New for 2022, IDF sponsored a White Paper Challenge to address issues related to primary immunodeficiency and health equity, including disparities in diagnosis and treatment and expanding awareness of these rare disorders in communities of color.
Three awardees have been chosen and will each receive $10,000 to support their efforts, with a formal white paper due to IDF on their topic by the end of 2022.
Combatting delayed diagnosis with machine learning
Dr. Amanda Salih, a pediatric fellow at Texas Children’s Hospital and instructor at Baylor College of Medicine, will investigate disparities in diagnosing very early onset inflammatory bowel disease (VEO-IBD), defined as IBD in a child less than six years old. VEO-IBD is sometimes the first recognized symptom for several primary immunodeficiency disorders, such as common variable immunodeficiency (CVID) and chronic granulomatous disease (CGD).
Salih’s preliminary analysis of patient records established that there is a diagnostic disparity. The average time between the beginning of symptoms and a VEO-IBD diagnosis for children of color is more than twice that of white children. “Clinicians are human decision-makers with time constraints, unconscious biases, and experience and knowledge gaps,” she pointed out.

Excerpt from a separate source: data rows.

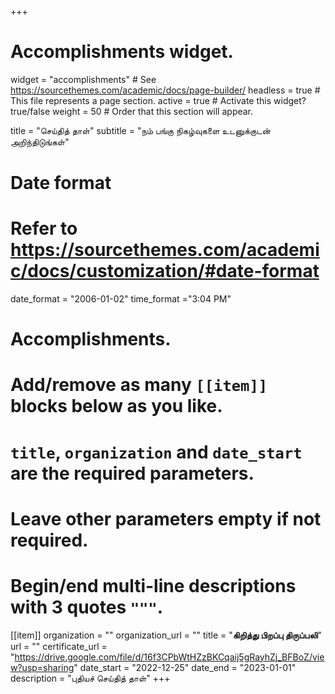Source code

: +++
# Accomplishments widget.
widget = "accomplishments"  # See https://sourcethemes.com/academic/docs/page-builder/
headless = true  # This file represents a page section.
active = true  # Activate this widget? true/false
weight = 50  # Order that this section will appear.

title = "செய்தித் தாள்"
subtitle = "நம் பங்கு நிகழ்வுகளை உடனுக்குடன் அறிந்திடுங்கள்"

# Date format
#   Refer to https://sourcethemes.com/academic/docs/customization/#date-format
date_format = "2006-01-02"
time_format ="3:04 PM"

# Accomplishments.
#   Add/remove as many `[[item]]` blocks below as you like.
#   `title`, `organization` and `date_start` are the required parameters.
#   Leave other parameters empty if not required.
#   Begin/end multi-line descriptions with 3 quotes `"""`.


[[item]]
  organization = ""
  organization_url = ""
  title = "**கிறித்து பிறப்பு திருப்பலி**"
  url = ""
  certificate_url = "https://drive.google.com/file/d/16f3CPbWtHZzBKCqaij5gRayhZj_BFBoZ/view?usp=sharing"
  date_start = "2022-12-25"
  date_end = "2023-01-01"
  description = "புதியச் செய்தித் தாள்"
+++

To combat diagnostic disparity, Salih wants to identify differences in clinical variables, including social determinants of health, between white and non-white VEO-IBD patients and use machine learning to determine which factors are driving VEO-IBD time-to-diagnosis in both groups. Ultimately, Salih hopes to produce a clinical care tool with recommended diagnostic work-up and treatment approaches that is more objective and reduces diagnostic delays for children of color.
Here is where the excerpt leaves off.